Information provided Block Start
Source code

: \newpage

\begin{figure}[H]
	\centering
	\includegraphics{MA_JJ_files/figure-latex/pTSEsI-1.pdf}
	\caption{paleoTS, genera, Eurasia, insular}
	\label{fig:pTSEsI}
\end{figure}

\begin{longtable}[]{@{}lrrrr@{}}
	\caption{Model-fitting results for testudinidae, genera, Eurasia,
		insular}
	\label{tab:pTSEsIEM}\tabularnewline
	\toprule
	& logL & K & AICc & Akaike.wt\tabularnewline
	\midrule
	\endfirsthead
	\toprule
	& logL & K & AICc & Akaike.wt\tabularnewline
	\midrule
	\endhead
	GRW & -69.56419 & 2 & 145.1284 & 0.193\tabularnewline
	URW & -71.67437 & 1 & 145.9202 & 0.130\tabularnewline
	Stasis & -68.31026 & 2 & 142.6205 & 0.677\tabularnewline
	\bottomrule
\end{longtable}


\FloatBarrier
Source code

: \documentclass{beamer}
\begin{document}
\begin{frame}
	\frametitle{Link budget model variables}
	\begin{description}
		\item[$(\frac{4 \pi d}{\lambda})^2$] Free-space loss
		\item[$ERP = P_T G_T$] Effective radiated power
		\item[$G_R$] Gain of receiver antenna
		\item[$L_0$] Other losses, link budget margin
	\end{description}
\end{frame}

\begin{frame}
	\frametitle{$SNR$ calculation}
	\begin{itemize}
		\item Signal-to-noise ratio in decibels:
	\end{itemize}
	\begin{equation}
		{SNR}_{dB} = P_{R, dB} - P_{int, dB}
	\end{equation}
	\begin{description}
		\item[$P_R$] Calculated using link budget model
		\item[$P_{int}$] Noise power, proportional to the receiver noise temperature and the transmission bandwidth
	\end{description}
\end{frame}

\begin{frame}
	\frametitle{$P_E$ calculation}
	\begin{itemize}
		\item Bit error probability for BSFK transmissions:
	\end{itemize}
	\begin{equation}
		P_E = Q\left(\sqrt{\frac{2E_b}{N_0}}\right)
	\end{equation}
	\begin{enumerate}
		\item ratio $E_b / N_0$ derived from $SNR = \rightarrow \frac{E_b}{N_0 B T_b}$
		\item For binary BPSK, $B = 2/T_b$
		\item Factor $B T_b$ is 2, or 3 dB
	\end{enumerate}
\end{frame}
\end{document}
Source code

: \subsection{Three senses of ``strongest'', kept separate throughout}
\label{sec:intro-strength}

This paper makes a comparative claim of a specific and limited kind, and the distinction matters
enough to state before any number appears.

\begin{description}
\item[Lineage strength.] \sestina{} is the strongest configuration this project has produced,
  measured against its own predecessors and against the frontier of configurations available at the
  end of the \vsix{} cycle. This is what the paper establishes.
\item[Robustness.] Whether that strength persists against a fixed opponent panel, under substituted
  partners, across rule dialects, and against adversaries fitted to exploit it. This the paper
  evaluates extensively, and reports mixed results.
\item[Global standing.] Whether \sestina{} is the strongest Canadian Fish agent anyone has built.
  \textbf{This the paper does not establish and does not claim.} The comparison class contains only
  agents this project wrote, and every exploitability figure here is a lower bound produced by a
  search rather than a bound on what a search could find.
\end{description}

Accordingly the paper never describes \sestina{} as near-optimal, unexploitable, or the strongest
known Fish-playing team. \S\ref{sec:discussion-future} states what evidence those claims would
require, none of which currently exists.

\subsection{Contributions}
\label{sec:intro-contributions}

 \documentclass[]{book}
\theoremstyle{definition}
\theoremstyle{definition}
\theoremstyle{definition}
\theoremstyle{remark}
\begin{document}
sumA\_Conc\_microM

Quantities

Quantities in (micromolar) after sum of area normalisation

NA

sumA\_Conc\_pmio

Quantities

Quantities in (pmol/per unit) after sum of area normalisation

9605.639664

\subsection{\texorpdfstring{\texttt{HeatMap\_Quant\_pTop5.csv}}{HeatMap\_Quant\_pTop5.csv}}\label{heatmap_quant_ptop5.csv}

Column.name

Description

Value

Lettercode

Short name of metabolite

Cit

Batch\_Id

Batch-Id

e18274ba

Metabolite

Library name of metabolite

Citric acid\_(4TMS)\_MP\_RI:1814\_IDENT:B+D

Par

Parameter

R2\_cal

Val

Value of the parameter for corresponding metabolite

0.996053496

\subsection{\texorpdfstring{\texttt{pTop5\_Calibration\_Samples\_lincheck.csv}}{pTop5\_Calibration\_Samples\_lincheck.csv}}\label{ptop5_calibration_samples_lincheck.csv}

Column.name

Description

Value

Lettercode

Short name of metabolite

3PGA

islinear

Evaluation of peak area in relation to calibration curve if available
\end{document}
Information provided Block End
## Work task
Keeping every character as it is, restate the lines above that run from the line with "BPSK, $B = 2/T_b$" through the line with "the strongest configuration", both included, and nothing else.

## Response below
		\item For binary BPSK, $B = 2/T_b$
		\item Factor $B T_b$ is 2, or 3 dB
	\end{enumerate}
\end{frame}
\end{document}
Source code

: \subsection{Three senses of ``strongest'', kept separate throughout}
\label{sec:intro-strength}

This paper makes a comparative claim of a specific and limited kind, and the distinction matters
enough to state before any number appears.

\begin{description}
\item[Lineage strength.] \sestina{} is the strongest configuration this project has produced,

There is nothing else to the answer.